There was a long, unbroken silence and finally he said in a cold voice, ‘I would have locked that bureau if I had suspected that you would feel free to come up here and rummage through it.’
‘I was not rummaging through it,’ Claire defended hotly. ‘But how else would I have found the paper if I hadn’t…?’
‘Had a good, long look at everything else in there,’ he finished for her and she went scarlet, even though what he was implying was far from the truth. She hadn’t been nosing around. That sort of thing simply wasn’t in her nature.
‘I wasn’t even looking in the drawer,’ she said angrily. ‘I stuck my hand in…’
‘And to and behold, what should it chance upon but this?’ He threw the photo on the bed where it landed face-down.
‘Will you let me finish?’ she asked tightly. ‘Yes, I pulled it out, and yes, I looked at it, of course, I’m only human after all. I thought,’ she added with a trace of sarcasm, ‘that you might want to provide an explanation.’
He was beginning to look dangerously angry, and her eyes widened in apprehension as he took a step towards her.
‘I can’t imagine why you would think any such thing,’ he said in a soft voice that carried a hint of distaste in it. ‘I didn’t realise that I owed you anything, least of all an explanation about something that’s really none of your business.’
That hurt, but she wasn’t going to let him see that. The man in front of her wasn’t the James that she had fallen in love with. This was a stranger, a cold, menacing stranger.
‘We’ve slept together,’ she began, and he gave a bark of laughter.
‘And?’
‘And,’ she stuttered in confusion, ‘and I would have thought, I would have imagined… I mean when two people sleep together, they usually share things…’ As soon as the words were uttered, she realised how ridiculous they sounded. There was nothing cosy about their relationship, it wasn’t an ordinary, run-of-the mill situation where two people shared their bed and their hearts. It was wild, and obsessive, and ultimately, she knew now, fatal, at least for her.
‘I always knew that you were far too young for me,’ he said coolly. ‘Because, my dear Claire, we made love, that does not entitle you to scour my private life.’
‘But I am your private life!’
‘You flatter yourself.’ He turned away and she blinked rapidly, fighting down the sting of tears.
He moved across to stand at the window, half turned away from her, an impressive animal without an ounce of scruple, and she wanted to rush across to him and tear his eyes out.
‘Didn’t I mean anything to you?’ she asked, trying with great difficulty to maintain some semblance of self-control.

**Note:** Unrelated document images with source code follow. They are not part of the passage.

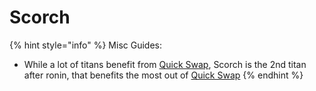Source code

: # Scorch

{% hint style="info" %}
Misc Guides:

* While a lot of titans benefit from [Quick Swap](../../general/quick-swap.md), Scorch is the 2nd titan after ronin, that benefits the most out of [Quick Swap](../../general/quick-swap.md)
{% endhint %}
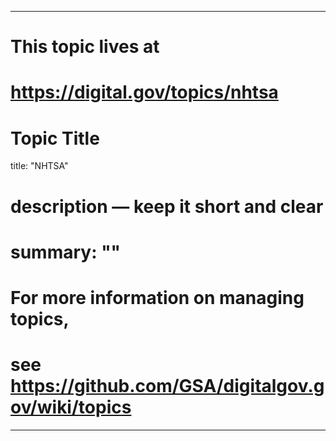
---
# This topic lives at
# https://digital.gov/topics/nhtsa

# Topic Title
title: "NHTSA"

# description — keep it short and clear
# summary: ""


# For more information on managing topics,
# see https://github.com/GSA/digitalgov.gov/wiki/topics
---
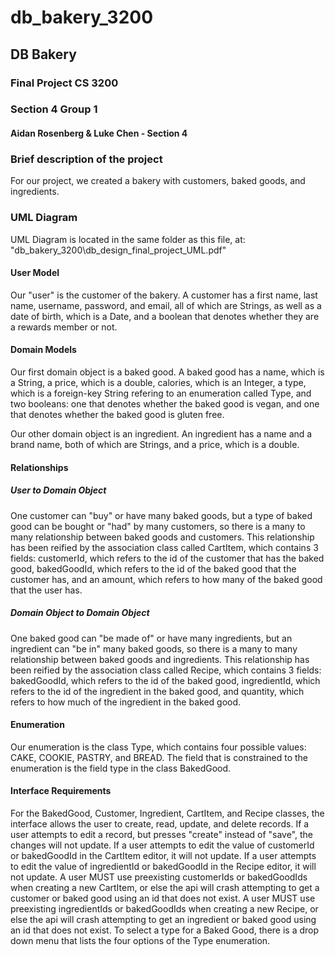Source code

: # db_bakery_3200
## DB Bakery
### Final Project CS 3200 
### Section 4 Group 1
#### Aidan Rosenberg & Luke Chen - Section 4

### Brief description of the project
For our project, we created a bakery with customers, baked goods, and ingredients. 

### UML Diagram
UML Diagram is located in the same folder as this file, at:
"db_bakery_3200\db_design_final_project_UML.pdf"

#### User Model
Our "user" is the customer of the bakery. A customer has a first name, last name, username, password, and email,
all of which are Strings, as well as a date of birth, which is a Date, and a boolean that denotes whether they are a 
rewards member or not. 

#### Domain Models
Our first domain object is a baked good. A baked good has a name, which is a String, a price, which is a double, calories,
which is an Integer, a type, which is a foreign-key String refering to an enumeration called Type, and two booleans: one that 
denotes whether the baked good is vegan, and one that denotes whether the baked good is gluten free.

Our other domain object is an ingredient. An ingredient has a name and a brand name, both of which are Strings, and a price, 
which is a double.

#### Relationships
##### User to Domain Object
One customer can "buy" or have many baked goods, but a type of baked good can be bought or "had" by many customers, so there 
is a  many to many relationship between baked goods and customers. This relationship has been reified by the association class
called CartItem, which contains 3 fields: customerId, which refers to the id of the customer that has the baked good,
bakedGoodId, which refers to the id of the baked good that the customer has, and an amount, which refers to how many of the
baked good that the user has.

##### Domain Object to Domain Object
One baked good can "be made of" or have many ingredients, but an ingredient can "be in" many baked goods, so there 
is a  many to many relationship between baked goods and ingredients. This relationship has been reified by the association class
called Recipe, which contains 3 fields: bakedGoodId, which refers to the id of the baked good, ingredientId, which refers
to the id of the ingredient in the baked good, and quantity, which refers to how much of the ingredient in the baked good.

#### Enumeration
Our enumeration is the class Type, which contains four possible values: CAKE, COOKIE, PASTRY, and BREAD. The field that
is constrained to the enumeration is the field type in the class BakedGood.

#### Interface Requirements
For the BakedGood, Customer, Ingredient, CartItem, and Recipe classes, the interface allows the user to create, read, update, 
and delete records. If a user attempts to edit a record, but presses "create" instead of "save", the changes will not update. 
If a user attempts to edit the value of customerId or bakedGoodId in the CartItem editor, it will not update. If a user 
attempts to edit the value of ingredientId or bakedGoodId in the Recipe editor, it will not update. A user MUST use preexisting
customerIds or bakedGoodIds when creating a new CartItem, or else the api will crash attempting to get a customer or baked good
using an id that does not exist. A user MUST use preexisting ingredientIds or bakedGoodIds when creating a new Recipe, or else
the api will crash attempting to get an ingredient or baked good using an id that does not exist. To select a type for a 
Baked Good, there is a drop down menu that lists the four options of the Type enumeration.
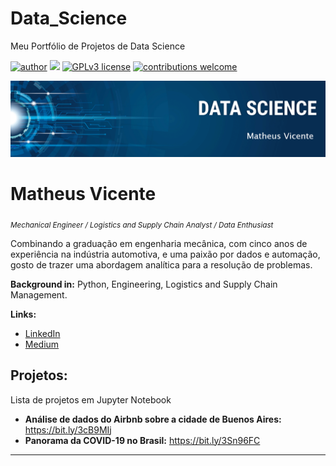 # Data_Science
Meu Portfólio de Projetos de Data Science

[![author](https://img.shields.io/badge/author-correamv-red.svg)](https://www.linkedin.com/in/matheusvicente12/) [![](https://img.shields.io/badge/python-3.7+-blue.svg)](https://www.python.org/downloads/release/python-365/) [![GPLv3 license](https://img.shields.io/badge/License-GPLv3-blue.svg)](http://perso.crans.org/besson/LICENSE.html) [![contributions welcome](https://img.shields.io/badge/contributions-welcome-brightgreen.svg?style=flat)](https://github.com/carlosfab/data_science/issues)

<p align="center">
  <img src="banner_nome.png" >
</p>

# Matheus Vicente
<sub>*Mechanical Engineer / Logistics and Supply Chain Analyst / Data  Enthusiast*</sub>

Combinando a graduação em engenharia mecânica, com cinco anos de experiência na indústria automotiva, e uma paixão por dados e automação, gosto de trazer uma abordagem analítica para a resolução de problemas.


**Background in:** Python, Engineering, Logistics and Supply Chain Management.

**Links:**
* [LinkedIn](https://www.linkedin.com/in/matheusvicente12/)
* [Medium](https://www.medium.com)


## Projetos:
Lista de projetos em Jupyter Notebook

* **Análise de dados do Airbnb sobre a cidade de Buenos Aires:** https://bit.ly/3cB9MIj
* **Panorama da COVID-19 no Brasil:** https://bit.ly/3Sn96FC

---




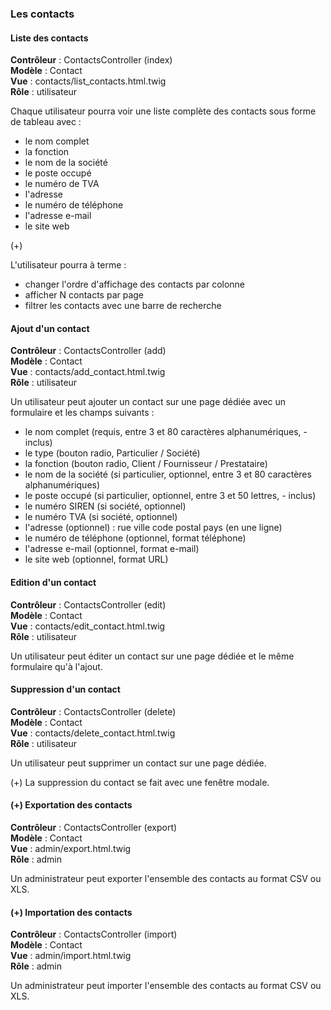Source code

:### Les contacts

#### Liste des contacts

**Contrôleur** : ContactsController (index)<br>
**Modèle** : Contact<br>
**Vue** : contacts/list_contacts.html.twig<br>
**Rôle** : utilisateur

Chaque utilisateur pourra voir une liste complète des contacts sous forme de tableau avec :
- le nom complet
- la fonction
- le nom de la société
- le poste occupé
- le numéro de TVA
- l'adresse
- le numéro de téléphone
- l'adresse e-mail
- le site web

(+)

L'utilisateur pourra à terme :
- changer l'ordre d'affichage des contacts par colonne
- afficher N contacts par page
- filtrer les contacts avec une barre de recherche

#### Ajout d'un contact

**Contrôleur** : ContactsController (add)<br>
**Modèle** : Contact<br>
**Vue** : contacts/add_contact.html.twig<br>
**Rôle** : utilisateur

Un utilisateur peut ajouter un contact sur une page dédiée avec un formulaire et les champs suivants :
- le nom complet (requis, entre 3 et 80 caractères alphanumériques, - inclus)
- le type (bouton radio, Particulier / Société)
- la fonction (bouton radio, Client / Fournisseur / Prestataire)
- le nom de la société (si particulier, optionnel, entre 3 et 80 caractères alphanumériques)
- le poste occupé (si particulier, optionnel, entre 3 et 50 lettres, - inclus)
- le numéro SIREN (si société, optionnel)
- le numéro TVA (si société, optionnel)
- l'adresse (optionnel) : rue ville code postal pays (en une ligne)
- le numéro de téléphone (optionnel, format téléphone)
- l'adresse e-mail (optionnel, format e-mail)
- le site web (optionnel, format URL)

#### Edition d'un contact

**Contrôleur** : ContactsController (edit)<br>
**Modèle** : Contact<br>
**Vue** : contacts/edit_contact.html.twig<br>
**Rôle** : utilisateur

Un utilisateur peut éditer un contact sur une page dédiée et le même formulaire qu'à l'ajout.

#### Suppression d'un contact

**Contrôleur** : ContactsController (delete)<br>
**Modèle** : Contact<br>
**Vue** : contacts/delete_contact.html.twig<br>
**Rôle** : utilisateur

Un utilisateur peut supprimer un contact sur une page dédiée.

(+) La suppression du contact se fait avec une fenêtre modale.

#### (+) Exportation des contacts

**Contrôleur** : ContactsController (export)<br>
**Modèle** : Contact<br>
**Vue** : admin/export.html.twig<br>
**Rôle** : admin

Un administrateur peut exporter l'ensemble des contacts au format CSV ou XLS.

#### (+) Importation des contacts

**Contrôleur** : ContactsController (import)<br>
**Modèle** : Contact<br>
**Vue** : admin/import.html.twig<br>
**Rôle** : admin

Un administrateur peut importer l'ensemble des contacts au format CSV ou XLS.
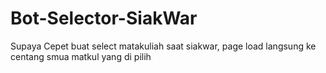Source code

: # Bot-Selector-SiakWar
Supaya Cepet buat select matakuliah saat siakwar, page load langsung ke centang smua matkul yang di pilih
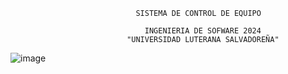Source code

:                                 SISTEMA DE CONTROL DE EQUIPO

                                  INGENIERIA DE SOFWARE 2024
                              "UNIVERSIDAD LUTERANA SALVADOREÑA"
![image](https://github.com/user-attachments/assets/7f46c0a2-d3f3-4fbc-afff-e8ab1c0bb3c6)
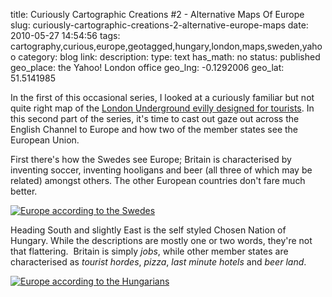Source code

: title: Curiously Cartographic Creations #2 - Alternative Maps Of Europe
slug: curiously-cartographic-creations-2-alternative-europe-maps
date: 2010-05-27 14:54:56
tags: cartography,curious,europe,geotagged,hungary,london,maps,sweden,yahoo
category: blog
link: 
description: 
type: text
has_math: no
status: published
geo_place: the Yahoo! London office
geo_lng: -0.1292006
geo_lat: 51.5141985

In the first of this occasional series, I looked at a curiously familiar but not quite right map of the [London Underground evilly designed for tourists](/2010/05/13/curiously-cartographic-creations-1-the-tourist-tube-map/ "/2010/05/13/curiously-cartographic-creations-1-the-tourist-tube-map/"). In this second part of the series, it's time to cast out gaze out across the English Channel to Europe and how two of the member states see the European Union.

First there's how the Swedes see Europe; Britain is characterised by inventing soccer, inventing hooligans and beer (all three of which may be related) amongst others. The other European countries don't fare much better.

[![Europe according to the Swedes](/wp-content/uploads/2010/05/funny-map-europe-swedes-232x300.jpg)](https://markpknowles.com/the-world-according-to/ "Europe according to the Swedes")

Heading South and slightly East is the self styled Chosen Nation of Hungary. While the descriptions are mostly one or two words, they're not that flattering.  Britain is simply *jobs*, while other member states are characterised as *tourist hordes*, *pizza*, *last minute hotels* and *beer land*.

[![Europe according to the Hungarians](/wp-content/uploads/2010/05/europe_according_to_hungarians-480x360-300x225.jpg)](https://markpknowles.com/the-world-according-to/ "Europe according to the Hungarians")




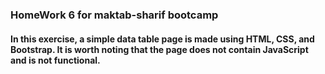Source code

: ### HomeWork 6 for maktab-sharif bootcamp
#### In this exercise, a simple data table page is made using HTML, CSS, and Bootstrap. It is worth noting that the page does not contain JavaScript and is not functional.

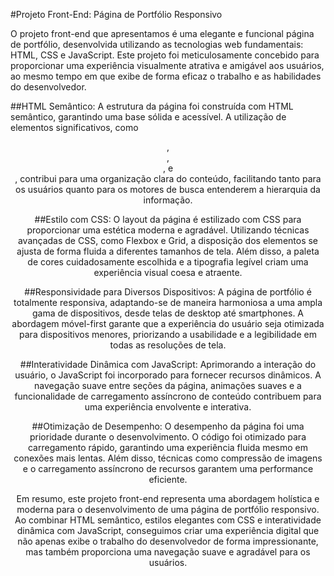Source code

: #Projeto Front-End: Página de Portfólio Responsivo

O projeto front-end que apresentamos é uma elegante e funcional página de portfólio, desenvolvida utilizando as tecnologias web fundamentais: HTML, CSS e JavaScript. Este projeto foi meticulosamente concebido para proporcionar uma experiência visualmente atrativa e amigável aos usuários, ao mesmo tempo em que exibe de forma eficaz o trabalho e as habilidades do desenvolvedor.

##HTML Semântico:
A estrutura da página foi construída com HTML semântico, garantindo uma base sólida e acessível. A utilização de elementos significativos, como <header>, <main>, <section>, e <footer>, contribui para uma organização clara do conteúdo, facilitando tanto para os usuários quanto para os motores de busca entenderem a hierarquia da informação.

##Estilo com CSS:
O layout da página é estilizado com CSS para proporcionar uma estética moderna e agradável. Utilizando técnicas avançadas de CSS, como Flexbox e Grid, a disposição dos elementos se ajusta de forma fluida a diferentes tamanhos de tela. Além disso, a paleta de cores cuidadosamente escolhida e a tipografia legível criam uma experiência visual coesa e atraente.

##Responsividade para Diversos Dispositivos:
A página de portfólio é totalmente responsiva, adaptando-se de maneira harmoniosa a uma ampla gama de dispositivos, desde telas de desktop até smartphones. A abordagem móvel-first garante que a experiência do usuário seja otimizada para dispositivos menores, priorizando a usabilidade e a legibilidade em todas as resoluções de tela.

##Interatividade Dinâmica com JavaScript:
Aprimorando a interação do usuário, o JavaScript foi incorporado para fornecer recursos dinâmicos. A navegação suave entre seções da página, animações suaves e a funcionalidade de carregamento assíncrono de conteúdo contribuem para uma experiência envolvente e interativa.

##Otimização de Desempenho:
O desempenho da página foi uma prioridade durante o desenvolvimento. O código foi otimizado para carregamento rápido, garantindo uma experiência fluida mesmo em conexões mais lentas. Além disso, técnicas como compressão de imagens e o carregamento assíncrono de recursos garantem uma performance eficiente.

Em resumo, este projeto front-end representa uma abordagem holística e moderna para o desenvolvimento de uma página de portfólio responsivo. Ao combinar HTML semântico, estilos elegantes com CSS e interatividade dinâmica com JavaScript, conseguimos criar uma experiência digital que não apenas exibe o trabalho do desenvolvedor de forma impressionante, mas também proporciona uma navegação suave e agradável para os usuários.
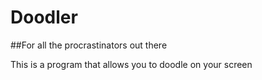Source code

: # Doodler

##For all the procrastinators out there

This is a program that allows you to doodle on your screen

His shoulders stiffened and he remained silent for so long that she began to wonder whether he had heard her question. Not that she was inclined to repeat it. After all, it didn’t take a genius to deduce the answer from that telling, prolonged silence.
‘What do you want me to say to that?’ he asked, facing her, half sitting on the window ledge.
Yes! she wanted to scream at him, I want you to say yes! I want you to say that you’re as crazy about me as I am about you! I want you to declare undying love and fidelity!